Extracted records
##############################
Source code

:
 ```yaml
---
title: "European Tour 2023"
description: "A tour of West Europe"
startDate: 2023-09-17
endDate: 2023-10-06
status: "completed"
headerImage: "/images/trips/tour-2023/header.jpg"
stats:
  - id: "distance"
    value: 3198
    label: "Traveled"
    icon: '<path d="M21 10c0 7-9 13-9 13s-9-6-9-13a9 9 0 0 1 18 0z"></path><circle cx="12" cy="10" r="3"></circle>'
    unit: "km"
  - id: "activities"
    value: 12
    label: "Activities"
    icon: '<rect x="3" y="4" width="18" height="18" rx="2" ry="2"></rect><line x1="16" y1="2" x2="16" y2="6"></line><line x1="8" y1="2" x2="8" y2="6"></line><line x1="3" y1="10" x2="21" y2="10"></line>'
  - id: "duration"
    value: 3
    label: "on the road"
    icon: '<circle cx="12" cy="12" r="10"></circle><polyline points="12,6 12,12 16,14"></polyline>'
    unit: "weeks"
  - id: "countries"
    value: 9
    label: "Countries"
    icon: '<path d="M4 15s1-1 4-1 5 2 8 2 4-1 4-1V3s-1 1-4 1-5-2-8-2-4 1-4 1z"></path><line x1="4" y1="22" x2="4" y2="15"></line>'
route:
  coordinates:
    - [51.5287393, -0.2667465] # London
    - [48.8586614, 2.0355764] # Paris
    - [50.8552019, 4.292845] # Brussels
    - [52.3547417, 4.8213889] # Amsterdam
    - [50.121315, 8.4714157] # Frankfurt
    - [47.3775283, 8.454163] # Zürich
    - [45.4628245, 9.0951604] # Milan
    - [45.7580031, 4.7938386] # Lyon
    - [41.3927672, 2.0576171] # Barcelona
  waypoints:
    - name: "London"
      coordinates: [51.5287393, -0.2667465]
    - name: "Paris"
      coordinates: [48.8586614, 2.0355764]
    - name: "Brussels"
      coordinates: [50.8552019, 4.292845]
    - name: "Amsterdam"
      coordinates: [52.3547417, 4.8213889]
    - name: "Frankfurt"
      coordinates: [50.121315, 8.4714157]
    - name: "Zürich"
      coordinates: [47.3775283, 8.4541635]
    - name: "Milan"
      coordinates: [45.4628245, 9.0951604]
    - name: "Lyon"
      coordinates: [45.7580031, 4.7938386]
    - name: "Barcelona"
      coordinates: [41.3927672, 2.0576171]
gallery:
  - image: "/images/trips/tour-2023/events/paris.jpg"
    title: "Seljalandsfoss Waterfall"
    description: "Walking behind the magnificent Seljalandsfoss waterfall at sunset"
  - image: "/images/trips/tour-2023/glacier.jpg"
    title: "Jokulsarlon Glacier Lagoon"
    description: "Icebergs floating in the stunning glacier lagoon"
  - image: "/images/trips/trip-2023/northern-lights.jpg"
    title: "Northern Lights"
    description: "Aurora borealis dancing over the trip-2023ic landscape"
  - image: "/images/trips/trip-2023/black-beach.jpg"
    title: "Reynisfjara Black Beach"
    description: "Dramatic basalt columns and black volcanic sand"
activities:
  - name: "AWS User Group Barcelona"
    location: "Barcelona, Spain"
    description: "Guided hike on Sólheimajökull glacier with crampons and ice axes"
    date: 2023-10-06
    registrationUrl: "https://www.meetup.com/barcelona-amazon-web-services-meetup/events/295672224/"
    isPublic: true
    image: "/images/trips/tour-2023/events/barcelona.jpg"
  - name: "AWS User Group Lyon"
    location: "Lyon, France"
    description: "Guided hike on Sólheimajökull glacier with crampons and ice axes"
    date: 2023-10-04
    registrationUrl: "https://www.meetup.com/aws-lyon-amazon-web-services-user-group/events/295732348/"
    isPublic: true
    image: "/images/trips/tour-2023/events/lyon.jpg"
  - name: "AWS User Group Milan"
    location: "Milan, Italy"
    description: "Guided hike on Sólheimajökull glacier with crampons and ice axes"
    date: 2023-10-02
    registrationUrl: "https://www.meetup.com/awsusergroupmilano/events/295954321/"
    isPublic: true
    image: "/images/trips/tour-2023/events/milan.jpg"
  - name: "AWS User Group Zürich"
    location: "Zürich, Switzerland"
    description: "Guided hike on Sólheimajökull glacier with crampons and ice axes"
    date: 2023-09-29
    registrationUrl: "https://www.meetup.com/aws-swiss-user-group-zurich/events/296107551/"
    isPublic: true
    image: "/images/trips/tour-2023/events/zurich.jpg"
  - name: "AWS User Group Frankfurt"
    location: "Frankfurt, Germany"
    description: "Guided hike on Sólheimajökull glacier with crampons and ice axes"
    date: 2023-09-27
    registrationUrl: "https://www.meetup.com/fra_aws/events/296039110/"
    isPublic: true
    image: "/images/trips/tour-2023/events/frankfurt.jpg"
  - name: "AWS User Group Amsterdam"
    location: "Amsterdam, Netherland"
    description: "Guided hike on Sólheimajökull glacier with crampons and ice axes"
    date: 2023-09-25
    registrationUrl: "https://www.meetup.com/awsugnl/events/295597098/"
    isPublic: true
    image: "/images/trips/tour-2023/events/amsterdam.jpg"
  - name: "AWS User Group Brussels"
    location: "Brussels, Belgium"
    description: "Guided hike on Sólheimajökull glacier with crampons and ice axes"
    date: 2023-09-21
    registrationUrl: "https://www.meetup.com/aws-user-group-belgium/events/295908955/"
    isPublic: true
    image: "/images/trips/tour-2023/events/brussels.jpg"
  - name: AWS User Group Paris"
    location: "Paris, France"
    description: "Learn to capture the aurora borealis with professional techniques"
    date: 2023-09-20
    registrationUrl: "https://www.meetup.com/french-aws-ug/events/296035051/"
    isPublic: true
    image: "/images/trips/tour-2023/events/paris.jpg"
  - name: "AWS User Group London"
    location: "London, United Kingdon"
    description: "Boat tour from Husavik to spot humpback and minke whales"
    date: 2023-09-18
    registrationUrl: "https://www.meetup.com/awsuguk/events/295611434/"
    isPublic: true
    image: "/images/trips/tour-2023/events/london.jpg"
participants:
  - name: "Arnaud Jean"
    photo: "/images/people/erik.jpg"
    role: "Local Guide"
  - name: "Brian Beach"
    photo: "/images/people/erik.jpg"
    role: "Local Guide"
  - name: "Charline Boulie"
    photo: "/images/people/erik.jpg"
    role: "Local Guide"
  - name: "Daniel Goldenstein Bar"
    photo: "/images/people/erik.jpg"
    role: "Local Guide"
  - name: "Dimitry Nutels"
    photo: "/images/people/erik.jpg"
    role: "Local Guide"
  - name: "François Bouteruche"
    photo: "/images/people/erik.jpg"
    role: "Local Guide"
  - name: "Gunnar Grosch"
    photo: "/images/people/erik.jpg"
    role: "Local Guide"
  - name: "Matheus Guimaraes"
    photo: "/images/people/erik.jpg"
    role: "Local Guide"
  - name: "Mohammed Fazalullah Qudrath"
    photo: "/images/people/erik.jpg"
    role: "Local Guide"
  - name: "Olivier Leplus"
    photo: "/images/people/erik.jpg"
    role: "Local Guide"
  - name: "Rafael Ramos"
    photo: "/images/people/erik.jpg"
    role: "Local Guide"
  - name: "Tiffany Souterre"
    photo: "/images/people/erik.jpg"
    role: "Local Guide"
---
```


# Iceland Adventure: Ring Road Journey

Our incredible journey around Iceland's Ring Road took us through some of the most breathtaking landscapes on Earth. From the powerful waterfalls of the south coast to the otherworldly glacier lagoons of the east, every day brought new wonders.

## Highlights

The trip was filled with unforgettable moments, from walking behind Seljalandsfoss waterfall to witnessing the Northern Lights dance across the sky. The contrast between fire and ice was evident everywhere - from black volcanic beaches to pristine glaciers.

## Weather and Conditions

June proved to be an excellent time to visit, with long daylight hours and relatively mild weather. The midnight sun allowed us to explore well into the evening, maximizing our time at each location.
##############################
Your reply should repeat the entries above in full, with every character intact.

● WORKED SOLUTION:
Source code

:
 ```yaml
---
title: "European Tour 2023"
description: "A tour of West Europe"
startDate: 2023-09-17
endDate: 2023-10-06
status: "completed"
headerImage: "/images/trips/tour-2023/header.jpg"
stats:
  - id: "distance"
    value: 3198
    label: "Traveled"
    icon: '<path d="M21 10c0 7-9 13-9 13s-9-6-9-13a9 9 0 0 1 18 0z"></path><circle cx="12" cy="10" r="3"></circle>'
    unit: "km"
  - id: "activities"
    value: 12
    label: "Activities"
    icon: '<rect x="3" y="4" width="18" height="18" rx="2" ry="2"></rect><line x1="16" y1="2" x2="16" y2="6"></line><line x1="8" y1="2" x2="8" y2="6"></line><line x1="3" y1="10" x2="21" y2="10"></line>'
  - id: "duration"
    value: 3
    label: "on the road"
    icon: '<circle cx="12" cy="12" r="10"></circle><polyline points="12,6 12,12 16,14"></polyline>'
    unit: "weeks"
  - id: "countries"
    value: 9
    label: "Countries"
    icon: '<path d="M4 15s1-1 4-1 5 2 8 2 4-1 4-1V3s-1 1-4 1-5-2-8-2-4 1-4 1z"></path><line x1="4" y1="22" x2="4" y2="15"></line>'
route:
  coordinates:
    - [51.5287393, -0.2667465] # London
    - [48.8586614, 2.0355764] # Paris
    - [50.8552019, 4.292845] # Brussels
    - [52.3547417, 4.8213889] # Amsterdam
    - [50.121315, 8.4714157] # Frankfurt
    - [47.3775283, 8.454163] # Zürich
    - [45.4628245, 9.0951604] # Milan
    - [45.7580031, 4.7938386] # Lyon
    - [41.3927672, 2.0576171] # Barcelona
  waypoints:
    - name: "London"
      coordinates: [51.5287393, -0.2667465]
    - name: "Paris"
      coordinates: [48.8586614, 2.0355764]
    - name: "Brussels"
      coordinates: [50.8552019, 4.292845]
    - name: "Amsterdam"
      coordinates: [52.3547417, 4.8213889]
    - name: "Frankfurt"
      coordinates: [50.121315, 8.4714157]
    - name: "Zürich"
      coordinates: [47.3775283, 8.4541635]
    - name: "Milan"
      coordinates: [45.4628245, 9.0951604]
    - name: "Lyon"
      coordinates: [45.7580031, 4.7938386]
    - name: "Barcelona"
      coordinates: [41.3927672, 2.0576171]
gallery:
  - image: "/images/trips/tour-2023/events/paris.jpg"
    title: "Seljalandsfoss Waterfall"
    description: "Walking behind the magnificent Seljalandsfoss waterfall at sunset"
  - image: "/images/trips/tour-2023/glacier.jpg"
    title: "Jokulsarlon Glacier Lagoon"
    description: "Icebergs floating in the stunning glacier lagoon"
  - image: "/images/trips/trip-2023/northern-lights.jpg"
    title: "Northern Lights"
    description: "Aurora borealis dancing over the trip-2023ic landscape"
  - image: "/images/trips/trip-2023/black-beach.jpg"
    title: "Reynisfjara Black Beach"
    description: "Dramatic basalt columns and black volcanic sand"
activities:
  - name: "AWS User Group Barcelona"
    location: "Barcelona, Spain"
    description: "Guided hike on Sólheimajökull glacier with crampons and ice axes"
    date: 2023-10-06
    registrationUrl: "https://www.meetup.com/barcelona-amazon-web-services-meetup/events/295672224/"
    isPublic: true
    image: "/images/trips/tour-2023/events/barcelona.jpg"
  - name: "AWS User Group Lyon"
    location: "Lyon, France"
    description: "Guided hike on Sólheimajökull glacier with crampons and ice axes"
    date: 2023-10-04
    registrationUrl: "https://www.meetup.com/aws-lyon-amazon-web-services-user-group/events/295732348/"
    isPublic: true
    image: "/images/trips/tour-2023/events/lyon.jpg"
  - name: "AWS User Group Milan"
    location: "Milan, Italy"
    description: "Guided hike on Sólheimajökull glacier with crampons and ice axes"
    date: 2023-10-02
    registrationUrl: "https://www.meetup.com/awsusergroupmilano/events/295954321/"
    isPublic: true
    image: "/images/trips/tour-2023/events/milan.jpg"
  - name: "AWS User Group Zürich"
    location: "Zürich, Switzerland"
    description: "Guided hike on Sólheimajökull glacier with crampons and ice axes"
    date: 2023-09-29
    registrationUrl: "https://www.meetup.com/aws-swiss-user-group-zurich/events/296107551/"
    isPublic: true
    image: "/images/trips/tour-2023/events/zurich.jpg"
  - name: "AWS User Group Frankfurt"
    location: "Frankfurt, Germany"
    description: "Guided hike on Sólheimajökull glacier with crampons and ice axes"
    date: 2023-09-27
    registrationUrl: "https://www.meetup.com/fra_aws/events/296039110/"
    isPublic: true
    image: "/images/trips/tour-2023/events/frankfurt.jpg"
  - name: "AWS User Group Amsterdam"
    location: "Amsterdam, Netherland"
    description: "Guided hike on Sólheimajökull glacier with crampons and ice axes"
    date: 2023-09-25
    registrationUrl: "https://www.meetup.com/awsugnl/events/295597098/"
    isPublic: true
    image: "/images/trips/tour-2023/events/amsterdam.jpg"
  - name: "AWS User Group Brussels"
    location: "Brussels, Belgium"
    description: "Guided hike on Sólheimajökull glacier with crampons and ice axes"
    date: 2023-09-21
    registrationUrl: "https://www.meetup.com/aws-user-group-belgium/events/295908955/"
    isPublic: true
    image: "/images/trips/tour-2023/events/brussels.jpg"
  - name: AWS User Group Paris"
    location: "Paris, France"
    description: "Learn to capture the aurora borealis with professional techniques"
    date: 2023-09-20
    registrationUrl: "https://www.meetup.com/french-aws-ug/events/296035051/"
    isPublic: true
    image: "/images/trips/tour-2023/events/paris.jpg"
  - name: "AWS User Group London"
    location: "London, United Kingdon"
    description: "Boat tour from Husavik to spot humpback and minke whales"
    date: 2023-09-18
    registrationUrl: "https://www.meetup.com/awsuguk/events/295611434/"
    isPublic: true
    image: "/images/trips/tour-2023/events/london.jpg"
participants:
  - name: "Arnaud Jean"
    photo: "/images/people/erik.jpg"
    role: "Local Guide"
  - name: "Brian Beach"
    photo: "/images/people/erik.jpg"
    role: "Local Guide"
  - name: "Charline Boulie"
    photo: "/images/people/erik.jpg"
    role: "Local Guide"
  - name: "Daniel Goldenstein Bar"
    photo: "/images/people/erik.jpg"
    role: "Local Guide"
  - name: "Dimitry Nutels"
    photo: "/images/people/erik.jpg"
    role: "Local Guide"
  - name: "François Bouteruche"
    photo: "/images/people/erik.jpg"
    role: "Local Guide"
  - name: "Gunnar Grosch"
    photo: "/images/people/erik.jpg"
    role: "Local Guide"
  - name: "Matheus Guimaraes"
    photo: "/images/people/erik.jpg"
    role: "Local Guide"
  - name: "Mohammed Fazalullah Qudrath"
    photo: "/images/people/erik.jpg"
    role: "Local Guide"
  - name: "Olivier Leplus"
    photo: "/images/people/erik.jpg"
    role: "Local Guide"
  - name: "Rafael Ramos"
    photo: "/images/people/erik.jpg"
    role: "Local Guide"
  - name: "Tiffany Souterre"
    photo: "/images/people/erik.jpg"
    role: "Local Guide"
---
```


# Iceland Adventure: Ring Road Journey

Our incredible journey around Iceland's Ring Road took us through some of the most breathtaking landscapes on Earth. From the powerful waterfalls of the south coast to the otherworldly glacier lagoons of the east, every day brought new wonders.

## Highlights

The trip was filled with unforgettable moments, from walking behind Seljalandsfoss waterfall to witnessing the Northern Lights dance across the sky. The contrast between fire and ice was evident everywhere - from black volcanic beaches to pristine glaciers.

## Weather and Conditions

June proved to be an excellent time to visit, with long daylight hours and relatively mild weather. The midnight sun allowed us to explore well into the evening, maximizing our time at each location.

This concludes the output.